This is not the case and the reality is quite different.
We know councils face many challenges, but we also know that many decisions are taken locally and that taxpayers do not always get the value for money they deserve.
In my first real venture into politics I spent many years as a councillor in the City of Nottingham, so I was very disappointed to hear of the scandal involving council-run Robin Hood Energy.
A company that set out to help people struggling with their bills, but instead failed to turn a profit, ended up losing millions and being closed down, leaving 230 workers redundant.
Unlike the real Robin Hood, this one ended up taking people’s money and then losing it.
Auditors Grant Thornton calculated the council had invested a total of £43 million into the company and risked £16.5 million in guarantees.
It said the council ‘failed to act on warnings’ to manage it’s budgets and criticised the use of councillors on the boards of its companies without sector-specific knowledge, which it said led to huge debts.
Now it plans to sell more than £100 million in assets to make up the shortfall and balance the books.
Compare this with Conservative-led Nottinghamshire County Council, which has managed its budget admirably.

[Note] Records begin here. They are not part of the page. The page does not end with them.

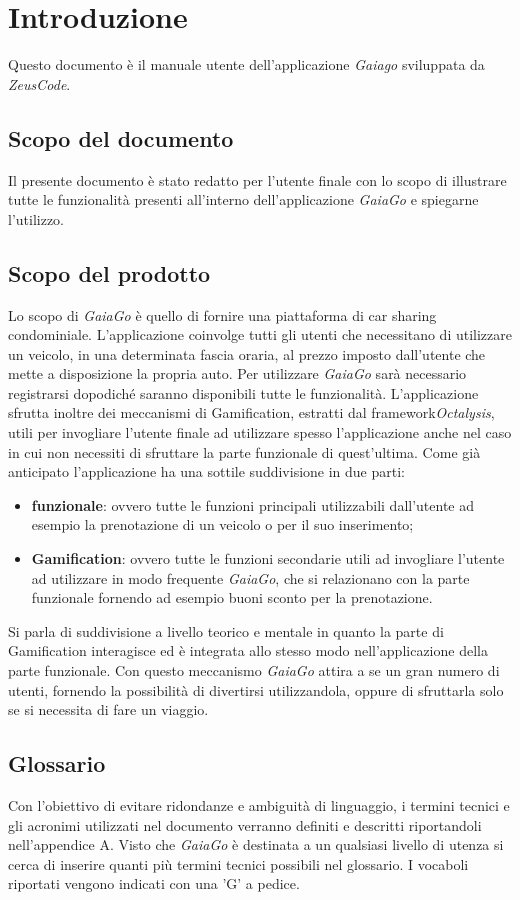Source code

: \section{Introduzione}
Questo documento è il manuale utente dell'applicazione \textit{Gaiago} sviluppata da \textit{ZeusCode}.
\subsection{Scopo del documento}
Il presente documento è stato redatto per l’utente finale con lo scopo di illustrare tutte le funzionalità presenti all'interno dell'applicazione \textit{GaiaGo} e spiegarne l’utilizzo.

\subsection{Scopo del prodotto}
Lo scopo di \textit{GaiaGo} è quello di fornire una piattaforma di car sharing condominiale. L'applicazione coinvolge tutti gli utenti che necessitano di utilizzare un veicolo, in una determinata fascia oraria, al prezzo imposto dall'utente che mette a disposizione la propria auto. Per utilizzare \textit{GaiaGo} sarà necessario registrarsi dopodiché saranno disponibili tutte le funzionalità. L'applicazione sfrutta inoltre dei meccanismi di Gamification\glo, estratti dal framework\glosp \textit{Octalysis}\glo, utili per invogliare l'utente finale ad utilizzare spesso l'applicazione anche nel caso in cui non necessiti di sfruttare la parte funzionale di quest'ultima. Come già anticipato l'applicazione ha una sottile suddivisione in due parti:
\begin{itemize}
	\item \textbf{funzionale}: ovvero tutte le funzioni principali utilizzabili dall'utente ad esempio la prenotazione di un veicolo o per il suo inserimento; 
	\item \textbf{Gamification}: ovvero tutte le funzioni secondarie utili ad invogliare l'utente ad utilizzare in modo frequente \textit{GaiaGo}, che si relazionano con la parte funzionale fornendo ad esempio buoni sconto per la prenotazione.
\end{itemize}
 Si parla di suddivisione a livello teorico e mentale in quanto la parte di Gamification interagisce ed è integrata allo stesso modo nell'applicazione della parte funzionale.
 Con questo meccanismo \textit{GaiaGo} attira a se un gran numero di utenti, fornendo la possibilità di divertirsi utilizzandola, oppure di sfruttarla solo se si necessita di fare un viaggio.
\subsection{Glossario}
Con l'obiettivo di evitare ridondanze e ambiguità di linguaggio, i termini tecnici e gli acronimi
utilizzati nel documento verranno definiti e descritti riportandoli nell'appendice A.
Visto che \textit{GaiaGo} è destinata a un qualsiasi livello di utenza si cerca di inserire quanti più termini tecnici possibili nel glossario.
I vocaboli riportati vengono indicati con una 'G' a pedice.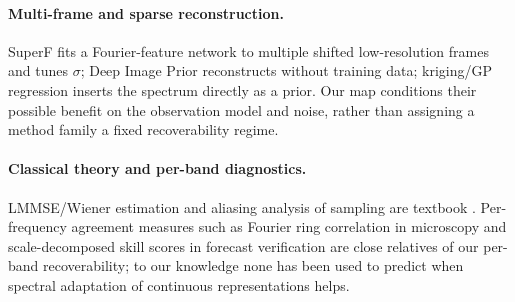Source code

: \paragraph{Multi-frame and sparse reconstruction.}
SuperF \citep{superf2026} fits a Fourier-feature network to multiple shifted
low-resolution frames and tunes $\sigma$; Deep Image Prior
\citep{ulyanov2018dip} reconstructs without training data; kriging/GP
regression \citep{rasmussen2006gp} inserts the spectrum directly as a prior.
Our map conditions their possible benefit on the observation model and noise,
rather than assigning a method family a fixed recoverability regime.

\paragraph{Classical theory and per-band diagnostics.}
LMMSE/Wiener estimation and aliasing analysis of sampling are textbook
\citep{kay1993estimation}. Per-frequency agreement measures such as
Fourier ring correlation in microscopy \citep{vanheel2005frc} and
scale-decomposed skill scores in forecast verification are close relatives of
our per-band recoverability; to our knowledge none has been used to predict
when spectral adaptation of continuous representations helps.
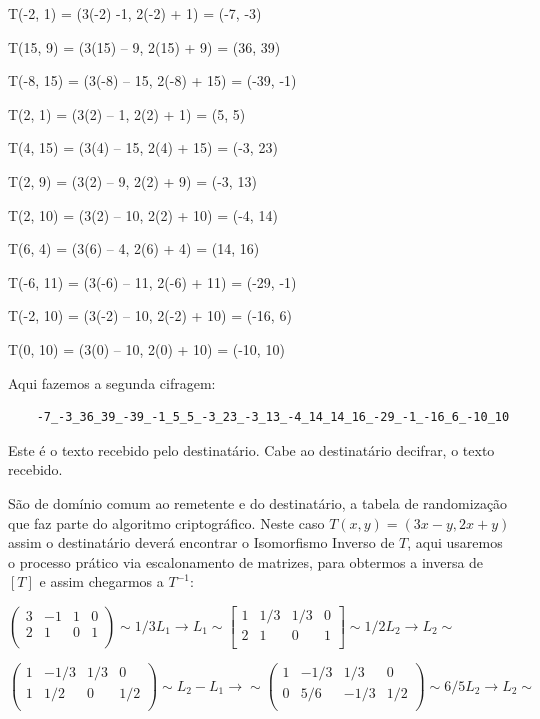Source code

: \begin{center}
	T(-2, 1) = (3(-2) -1, 2(-2) + 1) = (-7, -3)
	
	T(15, 9) = (3(15) – 9, 2(15) + 9) = (36, 39)
	
	T(-8, 15) = (3(-8) – 15, 2(-8) + 15) = (-39, -1)
		
	T(2, 1)  = (3(2) – 1, 2(2) + 1) = (5, 5)
	
	T(4, 15)  = (3(4) – 15, 2(4) + 15) = (-3, 23)
	
	T(2, 9) = (3(2) – 9, 2(2) + 9) = (-3, 13)
	
	T(2, 10) = (3(2) – 10, 2(2) + 10) = (-4, 14)
	
	T(6, 4) = (3(6) – 4, 2(6) + 4) = (14, 16)
	
	T(-6, 11) = (3(-6) – 11, 2(-6) + 11) = (-29, -1)
	
	T(-2, 10) = (3(-2) – 10, 2(-2) + 10) = (-16, 6)
	
	T(0, 10) = (3(0) – 10, 2(0) + 10) = (-10, 10)
\end{center}

Aqui fazemos a segunda cifragem:

\begin{verbatim}
	-7_-3_36_39_-39_-1_5_5_-3_23_-3_13_-4_14_14_16_-29_-1_-16_6_-10_10
\end{verbatim}

Este é o texto recebido pelo destinatário. Cabe ao destinatário decifrar, o texto recebido.

São de domínio comum ao remetente e do destinatário, a tabela de
randomização que faz parte do algoritmo criptográfico. Neste caso $T(x, y) = (3x -y, 2x + y)$ assim o destinatário deverá encontrar
o Isomorfismo Inverso de $T$, aqui usaremos o processo prático via escalonamento de matrizes, para obtermos a inversa de $[T]$ e assim chegarmos a $T^{-1}$:

$
\begin{pmatrix}
	 3 & -1 & 1 & 0 \\
	 2 & 1 & 0 & 1 \\ 
	 \end{pmatrix}
	 \sim 1/3 L_1 \rightarrow L_1 \sim
\begin{bmatrix}
	1 & 1/3 & 1/3 & 0 \\
	2 & 1 & 0 & 1 \\
\end{bmatrix}
	\sim 1/2 L_2 \rightarrow L_2 \sim
$

$
\begin{pmatrix}
	1 & -1/3 & 1/3 & 0 \\
	1 & 1/2 & 0 & 1/2 \\
\end{pmatrix}
	\sim L_2 - L_1 \rightarrow \sim
\begin{pmatrix}
	1 & -1/3 & 1/3 & 0 \\
	0 & 5/6 & -1/3 & 1/2 \\
\end{pmatrix}
	\sim 6/5 L_2 \rightarrow L_2 \sim
$


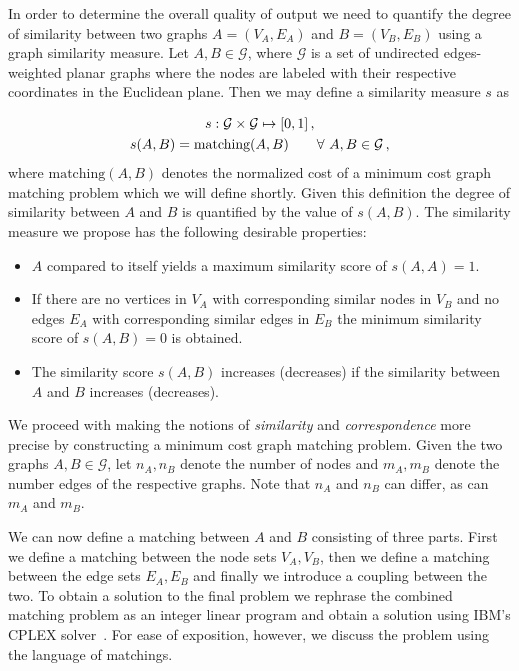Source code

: 		In order to determine the overall quality of \NEFIs output we need to quantify the degree of similarity between two graphs $A = (V_A, E_A)$ and $B = (V_B, E_B)$ using a graph similarity measure. Let $A, B \in \mathcal{G}$, where $\mathcal{G}$ is a set of undirected edges-weighted planar graphs where the nodes are labeled with their respective coordinates in the Euclidean plane. Then we may define a similarity measure $s$ as
		
		\begin{gather}
		s : \mathcal{G} \times \mathcal{G} \mapsto [0,1]\,, \notag \\
		s(A,B) = \text{matching}(A,B) \quad \quad \forall \ A, B \in \mathcal{G} \,,
		\end{gather}
		where $\text{matching}(A,B)$ denotes the normalized cost of a minimum cost graph matching problem which we will define shortly. Given this definition the degree of similarity between $A$ and $B$ is quantified by the value of $s(A,B)$. The similarity measure we propose has the following desirable properties:


		\begin{itemize}
			\item $A$ compared to itself yields a maximum similarity score of $s(A,A) = 1$.
			\item If there are no vertices in $V_A$ with corresponding similar nodes in $V_B$ and no edges $E_A$ with corresponding similar edges in $E_B$ the minimum similarity score of $s(A,B) = 0$ is obtained.
			\item The similarity score $s(A,B)$ increases (decreases) if the similarity between $A$ and $B$ increases (decreases).
		\end{itemize}

		We proceed with making the notions of \emph{similarity} and \emph{correspondence} more precise by constructing a minimum cost graph matching problem. Given the two graphs $A,B \in \mathcal{G}$, let $n_A,n_B$ denote the number of nodes and $m_A,m_B$ denote the number edges of the respective graphs. Note that $n_A$ and $n_B$ can differ, as can $m_A$ and $m_B$.

		We can now define a matching between $A$ and $B$ consisting of three parts. First we define a matching between the node sets $V_A, V_B$, then we define a matching between the edge sets $E_A, E_B$ and finally we introduce a coupling between the two. To obtain a solution to the final problem we rephrase the combined matching problem as an integer linear program and obtain a solution using IBM's CPLEX solver~\cite{cplex2005high}. For ease of exposition, however, we discuss the problem using the language of matchings.

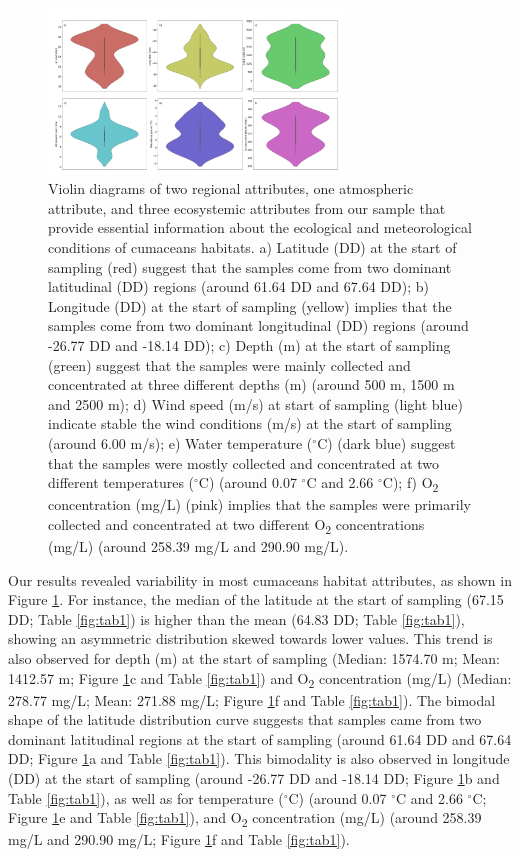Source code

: \begin{figure}[htbp]
    \centering
    \includegraphics[width=0.7\textwidth]{figure1.jpg}
    \caption{Violin diagrams of two regional attributes, one atmospheric attribute, and three ecosystemic attributes from our sample that provide essential information about the ecological and meteorological conditions of cumaceans habitats. a) Latitude (DD) at the start of sampling (red) suggest that the samples come from two dominant latitudinal (DD) regions (around 61.64 DD and 67.64 DD); b) Longitude (DD) at the start of sampling (yellow) implies that the samples come from two dominant longitudinal (DD) regions (around -26.77 DD and -18.14 DD); c) Depth (m) at the start of sampling (green) suggest that the samples were mainly collected and concentrated at three different depths (m) (around 500 m, 1500 m and 2500 m); d) Wind speed (m/s) at start of sampling (light blue) indicate stable the wind conditions (m/s) at the start of sampling (around 6.00 m/s); e) Water temperature ($^\circ$C) (dark blue) suggest that the samples were mostly collected and concentrated at two different temperatures ($^\circ$C) (around 0.07 $^\circ$C and 2.66 $^\circ$C); f) O\textsubscript{2} concentration (mg/L) (pink) implies that the samples were primarily collected and concentrated at two different O\textsubscript{2} concentrations (mg/L) (around 258.39 mg/L and 290.90 mg/L). \label{fig:fig2}}
\end{figure}

Our results revealed variability in most cumaceans habitat attributes, as shown in Figure \ref{fig:fig2}. For instance, the median of the latitude at the start of sampling (67.15 DD; Table \ref{fig:tab1}) is higher than the mean (64.83 DD; Table \ref{fig:tab1}), showing an asymmetric distribution skewed towards lower values. This trend is also observed for depth (m) at the start of sampling (Median: 1574.70 m; Mean: 1412.57 m; Figure \ref{fig:fig2}c and Table \ref{fig:tab1}) and O\textsubscript{2} concentration (mg/L) (Median: 278.77 mg/L; Mean: 271.88 mg/L; Figure \ref{fig:fig2}f and Table \ref{fig:tab1}). The bimodal shape of the latitude distribution curve suggests that samples came from two dominant latitudinal regions at the start of sampling (around 61.64 DD and 67.64 DD; Figure \ref{fig:fig2}a and Table \ref{fig:tab1}). This bimodality is also observed in longitude (DD) at the start of sampling (around -26.77 DD and -18.14 DD; Figure \ref{fig:fig2}b and Table \ref{fig:tab1}), as well as for temperature ($^\circ$C) (around 0.07 $^\circ$C and 2.66 $^\circ$C; Figure \ref{fig:fig2}e and Table \ref{fig:tab1}), and O\textsubscript{2} concentration (mg/L) (around 258.39 mg/L and 290.90 mg/L; Figure \ref{fig:fig2}f and Table \ref{fig:tab1}).


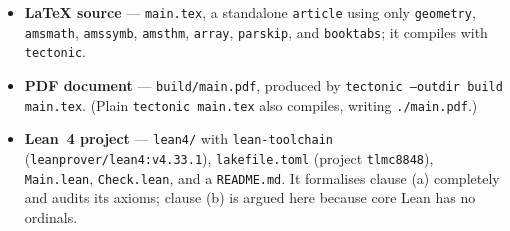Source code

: \documentclass[11pt]{article}
\theoremstyle{definition}
\theoremstyle{remark}
\begin{document}
\begin{itemize}
  \item \textbf{LaTeX source} --- \texttt{main.tex}, a standalone
    \texttt{article} using only \texttt{geometry}, \texttt{amsmath},
    \texttt{amssymb}, \texttt{amsthm}, \texttt{array}, \texttt{parskip}, and
    \texttt{booktabs}; it compiles with \texttt{tectonic}.
  \item \textbf{PDF document} --- \texttt{build/main.pdf}, produced by
    \texttt{tectonic --outdir build main.tex}. (Plain \texttt{tectonic
    main.tex} also compiles, writing \texttt{./main.pdf}.)
  \item \textbf{Lean~4 project} --- \texttt{lean4/} with \texttt{lean-toolchain}
    (\texttt{leanprover/lean4:v4.33.1}), \texttt{lakefile.toml} (project
    \texttt{tlmc8848}), \texttt{Main.lean}, \texttt{Check.lean}, and a
    \texttt{README.md}. It formalises clause (a) completely and audits its
    axioms; clause (b) is argued here because core Lean has no ordinals.
\end{itemize}
\end{document}
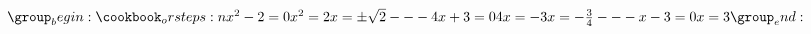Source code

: \documentclass[border = 3pt]{standalone}
\begin{document}
$\orsteps{
    x^2 - 2 = 0      \\
    x^2 = 2          \\
    x = \pm \sqrt{2}
    ---
    4 x + 3 = 0       \\
    4 x = - 3         \\
    x = - \frac{3}{4}
    ---
    x - 3 = 0 \\
    x = 3
}$
\end{document}
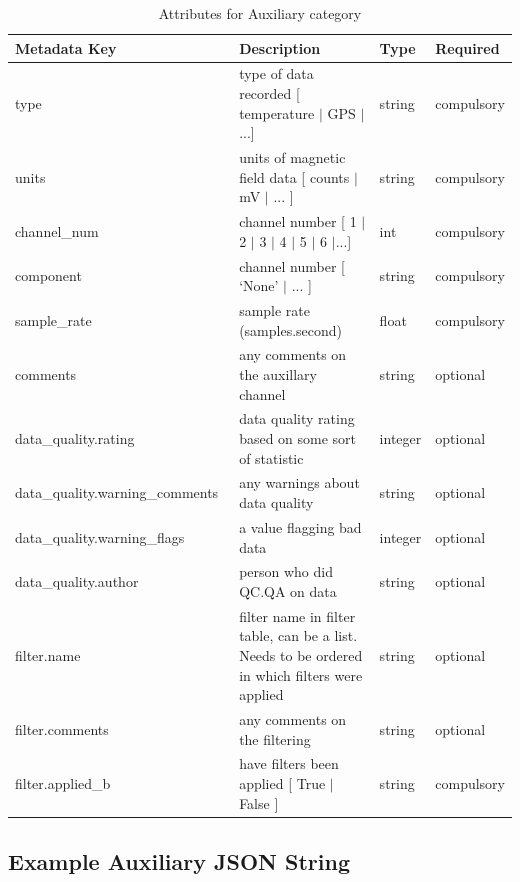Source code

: \documentclass{article}
\begin{document}
\begin{table}[htb!]
    \caption[Attributes for Auxiliary Channel]{Attributes for Auxiliary category}
    \begin{tabular}{|l|p{3in}|l|l|}
        \hline
        \textbf{Metadata Key} & \textbf{Description} & \textbf{Type} & \textbf{Required} \\ \hline
        type\ & type of data recorded [ temperature $|$ GPS $|$ ...] & string & compulsory \\ \hline
        units\ & units of magnetic field data [ counts $|$ mV $|$ ... ] & string &  compulsory \\ \hline
        channel\_num\ & channel number [ 1 $|$ 2 $|$ 3 $|$ 4 $|$ 5 $|$ 6 $|$...] & int &  compulsory \\ \hline
        component\ & channel number [ `None' $|$ ... ] & string &  compulsory \\ \hline
        sample\_rate\ & sample rate (samples.second) & float &  compulsory \\ \hline
        comments\ & any comments on the auxillary channel & string &  optional \\ \hline
        data\_quality.rating\ & data quality rating based on some sort of statistic & integer &  optional \\ \hline
        data\_quality.warning\_comments\ & any warnings about data quality & string &   optional \\ \hline
        data\_quality.warning\_flags\ & a value flagging bad data  & integer &  optional \\ \hline
        data\_quality.author\ & person who did QC.QA on data & string &   optional \\ \hline
        filter.name\ & filter name in filter table, can be a list. Needs to be ordered in which filters were applied & string &  optional \\ \hline
        filter.comments\ & any comments on the filtering & string &  optional \\ \hline
        filter.applied\_b & have filters been applied [ True $|$ False ] & string & compulsory \\ \hline
    \end{tabular}
    \label{tab:aux}
\end{table}

\subsection{Example Auxiliary JSON String} 
\end{document}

Bassetlaw District Council has been given a great deal of government support with £54.22 million of funding in 2020-2021, including an additional £2 million in additional Covid-19 funding.
In 2017 some councils in Nottinghamshire spent tens of thousands of pounds paying mileage over and above the Government’s recommended rate.
Notably, Bassetlaw paid the highest rate in the entire country – 69p per mile – while HMRC recommended only 45p per mile.
Whilst budgets will always be contentious, councils such as Nottinghamshire County Council have shown that, with sound financial management, sustainable public finances can be achieved.
Brendan Clarke-Smith is MP for Bassetlaw.